%%

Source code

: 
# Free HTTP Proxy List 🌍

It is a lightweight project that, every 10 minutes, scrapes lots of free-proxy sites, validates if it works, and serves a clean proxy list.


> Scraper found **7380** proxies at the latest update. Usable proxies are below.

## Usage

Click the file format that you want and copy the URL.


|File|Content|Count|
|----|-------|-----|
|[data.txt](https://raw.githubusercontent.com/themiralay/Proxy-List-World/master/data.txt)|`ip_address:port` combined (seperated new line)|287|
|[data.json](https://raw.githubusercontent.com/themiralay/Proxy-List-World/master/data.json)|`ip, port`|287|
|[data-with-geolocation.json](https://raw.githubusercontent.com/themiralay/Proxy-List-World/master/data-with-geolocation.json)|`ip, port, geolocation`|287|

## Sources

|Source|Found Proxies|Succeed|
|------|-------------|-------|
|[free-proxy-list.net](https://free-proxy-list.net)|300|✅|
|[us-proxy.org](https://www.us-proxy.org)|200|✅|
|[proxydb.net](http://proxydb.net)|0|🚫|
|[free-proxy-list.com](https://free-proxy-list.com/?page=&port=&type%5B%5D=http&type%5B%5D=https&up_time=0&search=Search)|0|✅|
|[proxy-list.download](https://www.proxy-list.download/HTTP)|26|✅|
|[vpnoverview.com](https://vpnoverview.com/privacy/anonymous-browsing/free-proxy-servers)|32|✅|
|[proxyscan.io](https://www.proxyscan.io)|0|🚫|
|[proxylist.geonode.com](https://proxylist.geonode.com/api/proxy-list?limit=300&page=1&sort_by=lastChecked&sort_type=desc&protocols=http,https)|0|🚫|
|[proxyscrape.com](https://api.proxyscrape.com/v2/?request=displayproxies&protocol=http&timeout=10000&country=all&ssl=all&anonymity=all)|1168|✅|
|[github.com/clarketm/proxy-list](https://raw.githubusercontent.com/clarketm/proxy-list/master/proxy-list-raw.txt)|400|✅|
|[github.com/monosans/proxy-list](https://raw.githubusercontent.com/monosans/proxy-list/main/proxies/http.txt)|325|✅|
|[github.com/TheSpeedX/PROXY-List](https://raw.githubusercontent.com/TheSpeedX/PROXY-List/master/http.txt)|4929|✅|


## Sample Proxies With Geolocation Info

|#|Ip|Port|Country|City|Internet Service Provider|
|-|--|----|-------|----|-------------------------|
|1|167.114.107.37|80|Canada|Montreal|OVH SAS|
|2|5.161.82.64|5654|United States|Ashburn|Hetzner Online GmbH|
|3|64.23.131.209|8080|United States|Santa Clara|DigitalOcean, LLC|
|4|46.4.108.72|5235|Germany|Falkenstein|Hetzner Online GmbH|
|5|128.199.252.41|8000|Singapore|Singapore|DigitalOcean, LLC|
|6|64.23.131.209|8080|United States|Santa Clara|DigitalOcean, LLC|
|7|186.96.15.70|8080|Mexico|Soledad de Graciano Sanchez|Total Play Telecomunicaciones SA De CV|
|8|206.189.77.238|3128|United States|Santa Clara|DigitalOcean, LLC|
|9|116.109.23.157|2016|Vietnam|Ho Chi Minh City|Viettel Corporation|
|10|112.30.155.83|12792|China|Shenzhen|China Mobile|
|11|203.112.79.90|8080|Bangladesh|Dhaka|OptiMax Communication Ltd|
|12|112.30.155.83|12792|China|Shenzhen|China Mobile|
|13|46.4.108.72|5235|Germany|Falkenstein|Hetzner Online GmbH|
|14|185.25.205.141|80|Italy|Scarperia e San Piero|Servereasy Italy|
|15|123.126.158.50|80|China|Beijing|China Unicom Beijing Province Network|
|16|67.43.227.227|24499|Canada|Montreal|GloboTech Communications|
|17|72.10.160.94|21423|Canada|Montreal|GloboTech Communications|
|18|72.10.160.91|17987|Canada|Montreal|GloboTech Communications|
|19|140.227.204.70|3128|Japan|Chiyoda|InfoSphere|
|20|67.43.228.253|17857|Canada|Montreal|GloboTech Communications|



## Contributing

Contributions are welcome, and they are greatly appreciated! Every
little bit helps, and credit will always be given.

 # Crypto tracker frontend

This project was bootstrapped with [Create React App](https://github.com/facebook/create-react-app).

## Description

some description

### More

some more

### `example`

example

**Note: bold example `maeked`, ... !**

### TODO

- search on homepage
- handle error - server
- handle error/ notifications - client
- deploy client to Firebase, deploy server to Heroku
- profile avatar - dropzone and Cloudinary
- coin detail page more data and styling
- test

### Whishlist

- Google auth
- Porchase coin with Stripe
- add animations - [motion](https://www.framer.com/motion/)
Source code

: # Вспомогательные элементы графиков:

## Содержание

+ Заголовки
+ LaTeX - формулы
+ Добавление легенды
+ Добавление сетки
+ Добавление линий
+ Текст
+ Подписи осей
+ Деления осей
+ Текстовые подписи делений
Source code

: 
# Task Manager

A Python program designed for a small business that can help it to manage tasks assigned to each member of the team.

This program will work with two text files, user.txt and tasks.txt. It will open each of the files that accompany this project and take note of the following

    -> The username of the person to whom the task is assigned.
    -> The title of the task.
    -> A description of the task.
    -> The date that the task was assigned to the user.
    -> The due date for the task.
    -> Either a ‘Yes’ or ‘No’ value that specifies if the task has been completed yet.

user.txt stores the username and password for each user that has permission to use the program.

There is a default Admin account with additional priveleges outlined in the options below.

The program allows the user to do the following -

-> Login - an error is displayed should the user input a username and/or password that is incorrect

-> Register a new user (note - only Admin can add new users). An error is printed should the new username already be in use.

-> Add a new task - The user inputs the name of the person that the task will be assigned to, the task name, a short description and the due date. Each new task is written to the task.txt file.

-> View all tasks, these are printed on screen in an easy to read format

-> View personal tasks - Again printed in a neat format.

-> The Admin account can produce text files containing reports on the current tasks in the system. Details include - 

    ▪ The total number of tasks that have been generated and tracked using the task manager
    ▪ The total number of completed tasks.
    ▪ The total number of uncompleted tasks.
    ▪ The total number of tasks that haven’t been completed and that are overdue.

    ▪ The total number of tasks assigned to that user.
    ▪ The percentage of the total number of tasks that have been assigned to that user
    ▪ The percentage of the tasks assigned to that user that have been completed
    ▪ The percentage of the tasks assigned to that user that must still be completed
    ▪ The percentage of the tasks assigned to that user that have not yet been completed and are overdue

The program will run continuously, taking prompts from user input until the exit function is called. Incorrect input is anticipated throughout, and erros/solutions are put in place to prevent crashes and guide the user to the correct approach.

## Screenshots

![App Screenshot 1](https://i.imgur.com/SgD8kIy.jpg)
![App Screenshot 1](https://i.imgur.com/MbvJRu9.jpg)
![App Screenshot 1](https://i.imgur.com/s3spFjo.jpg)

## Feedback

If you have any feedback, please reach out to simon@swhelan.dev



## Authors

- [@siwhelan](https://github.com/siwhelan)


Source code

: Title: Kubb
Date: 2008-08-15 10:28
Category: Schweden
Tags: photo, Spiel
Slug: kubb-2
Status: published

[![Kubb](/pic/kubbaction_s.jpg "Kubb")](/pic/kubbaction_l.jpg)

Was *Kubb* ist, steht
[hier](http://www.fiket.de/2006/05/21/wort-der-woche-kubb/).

%%

| What is being asked |
Would you output every line of the listing exactly?

| Expected output |
Source code

: 
# Free HTTP Proxy List 🌍

It is a lightweight project that, every 10 minutes, scrapes lots of free-proxy sites, validates if it works, and serves a clean proxy list.


> Scraper found **7380** proxies at the latest update. Usable proxies are below.

## Usage

Click the file format that you want and copy the URL.


|File|Content|Count|
|----|-------|-----|
|[data.txt](https://raw.githubusercontent.com/themiralay/Proxy-List-World/master/data.txt)|`ip_address:port` combined (seperated new line)|287|
|[data.json](https://raw.githubusercontent.com/themiralay/Proxy-List-World/master/data.json)|`ip, port`|287|
|[data-with-geolocation.json](https://raw.githubusercontent.com/themiralay/Proxy-List-World/master/data-with-geolocation.json)|`ip, port, geolocation`|287|

## Sources

|Source|Found Proxies|Succeed|
|------|-------------|-------|
|[free-proxy-list.net](https://free-proxy-list.net)|300|✅|
|[us-proxy.org](https://www.us-proxy.org)|200|✅|
|[proxydb.net](http://proxydb.net)|0|🚫|
|[free-proxy-list.com](https://free-proxy-list.com/?page=&port=&type%5B%5D=http&type%5B%5D=https&up_time=0&search=Search)|0|✅|
|[proxy-list.download](https://www.proxy-list.download/HTTP)|26|✅|
|[vpnoverview.com](https://vpnoverview.com/privacy/anonymous-browsing/free-proxy-servers)|32|✅|
|[proxyscan.io](https://www.proxyscan.io)|0|🚫|
|[proxylist.geonode.com](https://proxylist.geonode.com/api/proxy-list?limit=300&page=1&sort_by=lastChecked&sort_type=desc&protocols=http,https)|0|🚫|
|[proxyscrape.com](https://api.proxyscrape.com/v2/?request=displayproxies&protocol=http&timeout=10000&country=all&ssl=all&anonymity=all)|1168|✅|
|[github.com/clarketm/proxy-list](https://raw.githubusercontent.com/clarketm/proxy-list/master/proxy-list-raw.txt)|400|✅|
|[github.com/monosans/proxy-list](https://raw.githubusercontent.com/monosans/proxy-list/main/proxies/http.txt)|325|✅|
|[github.com/TheSpeedX/PROXY-List](https://raw.githubusercontent.com/TheSpeedX/PROXY-List/master/http.txt)|4929|✅|


## Sample Proxies With Geolocation Info

|#|Ip|Port|Country|City|Internet Service Provider|
|-|--|----|-------|----|-------------------------|
|1|167.114.107.37|80|Canada|Montreal|OVH SAS|
|2|5.161.82.64|5654|United States|Ashburn|Hetzner Online GmbH|
|3|64.23.131.209|8080|United States|Santa Clara|DigitalOcean, LLC|
|4|46.4.108.72|5235|Germany|Falkenstein|Hetzner Online GmbH|
|5|128.199.252.41|8000|Singapore|Singapore|DigitalOcean, LLC|
|6|64.23.131.209|8080|United States|Santa Clara|DigitalOcean, LLC|
|7|186.96.15.70|8080|Mexico|Soledad de Graciano Sanchez|Total Play Telecomunicaciones SA De CV|
|8|206.189.77.238|3128|United States|Santa Clara|DigitalOcean, LLC|
|9|116.109.23.157|2016|Vietnam|Ho Chi Minh City|Viettel Corporation|
|10|112.30.155.83|12792|China|Shenzhen|China Mobile|
|11|203.112.79.90|8080|Bangladesh|Dhaka|OptiMax Communication Ltd|
|12|112.30.155.83|12792|China|Shenzhen|China Mobile|
|13|46.4.108.72|5235|Germany|Falkenstein|Hetzner Online GmbH|
|14|185.25.205.141|80|Italy|Scarperia e San Piero|Servereasy Italy|
|15|123.126.158.50|80|China|Beijing|China Unicom Beijing Province Network|
|16|67.43.227.227|24499|Canada|Montreal|GloboTech Communications|
|17|72.10.160.94|21423|Canada|Montreal|GloboTech Communications|
|18|72.10.160.91|17987|Canada|Montreal|GloboTech Communications|
|19|140.227.204.70|3128|Japan|Chiyoda|InfoSphere|
|20|67.43.228.253|17857|Canada|Montreal|GloboTech Communications|



## Contributing

Contributions are welcome, and they are greatly appreciated! Every
little bit helps, and credit will always be given.

 # Crypto tracker frontend

This project was bootstrapped with [Create React App](https://github.com/facebook/create-react-app).

## Description

some description

### More

some more

### `example`

example

**Note: bold example `maeked`, ... !**

### TODO

- search on homepage
- handle error - server
- handle error/ notifications - client
- deploy client to Firebase, deploy server to Heroku
- profile avatar - dropzone and Cloudinary
- coin detail page more data and styling
- test

### Whishlist

- Google auth
- Porchase coin with Stripe
- add animations - [motion](https://www.framer.com/motion/)
Source code

: # Вспомогательные элементы графиков:

## Содержание

+ Заголовки
+ LaTeX - формулы
+ Добавление легенды
+ Добавление сетки
+ Добавление линий
+ Текст
+ Подписи осей
+ Деления осей
+ Текстовые подписи делений
Source code

: 
# Task Manager

A Python program designed for a small business that can help it to manage tasks assigned to each member of the team.

This program will work with two text files, user.txt and tasks.txt. It will open each of the files that accompany this project and take note of the following

    -> The username of the person to whom the task is assigned.
    -> The title of the task.
    -> A description of the task.
    -> The date that the task was assigned to the user.
    -> The due date for the task.
    -> Either a ‘Yes’ or ‘No’ value that specifies if the task has been completed yet.

user.txt stores the username and password for each user that has permission to use the program.

There is a default Admin account with additional priveleges outlined in the options below.

The program allows the user to do the following -

-> Login - an error is displayed should the user input a username and/or password that is incorrect

-> Register a new user (note - only Admin can add new users). An error is printed should the new username already be in use.

-> Add a new task - The user inputs the name of the person that the task will be assigned to, the task name, a short description and the due date. Each new task is written to the task.txt file.

-> View all tasks, these are printed on screen in an easy to read format

-> View personal tasks - Again printed in a neat format.

-> The Admin account can produce text files containing reports on the current tasks in the system. Details include - 

    ▪ The total number of tasks that have been generated and tracked using the task manager
    ▪ The total number of completed tasks.
    ▪ The total number of uncompleted tasks.
    ▪ The total number of tasks that haven’t been completed and that are overdue.

    ▪ The total number of tasks assigned to that user.
    ▪ The percentage of the total number of tasks that have been assigned to that user
    ▪ The percentage of the tasks assigned to that user that have been completed
    ▪ The percentage of the tasks assigned to that user that must still be completed
    ▪ The percentage of the tasks assigned to that user that have not yet been completed and are overdue

The program will run continuously, taking prompts from user input until the exit function is called. Incorrect input is anticipated throughout, and erros/solutions are put in place to prevent crashes and guide the user to the correct approach.

## Screenshots

![App Screenshot 1](https://i.imgur.com/SgD8kIy.jpg)
![App Screenshot 1](https://i.imgur.com/MbvJRu9.jpg)
![App Screenshot 1](https://i.imgur.com/s3spFjo.jpg)

## Feedback

If you have any feedback, please reach out to simon@swhelan.dev



## Authors

- [@siwhelan](https://github.com/siwhelan)


Source code

: Title: Kubb
Date: 2008-08-15 10:28
Category: Schweden
Tags: photo, Spiel
Slug: kubb-2
Status: published

[![Kubb](/pic/kubbaction_s.jpg "Kubb")](/pic/kubbaction_l.jpg)

Was *Kubb* ist, steht
[hier](http://www.fiket.de/2006/05/21/wort-der-woche-kubb/).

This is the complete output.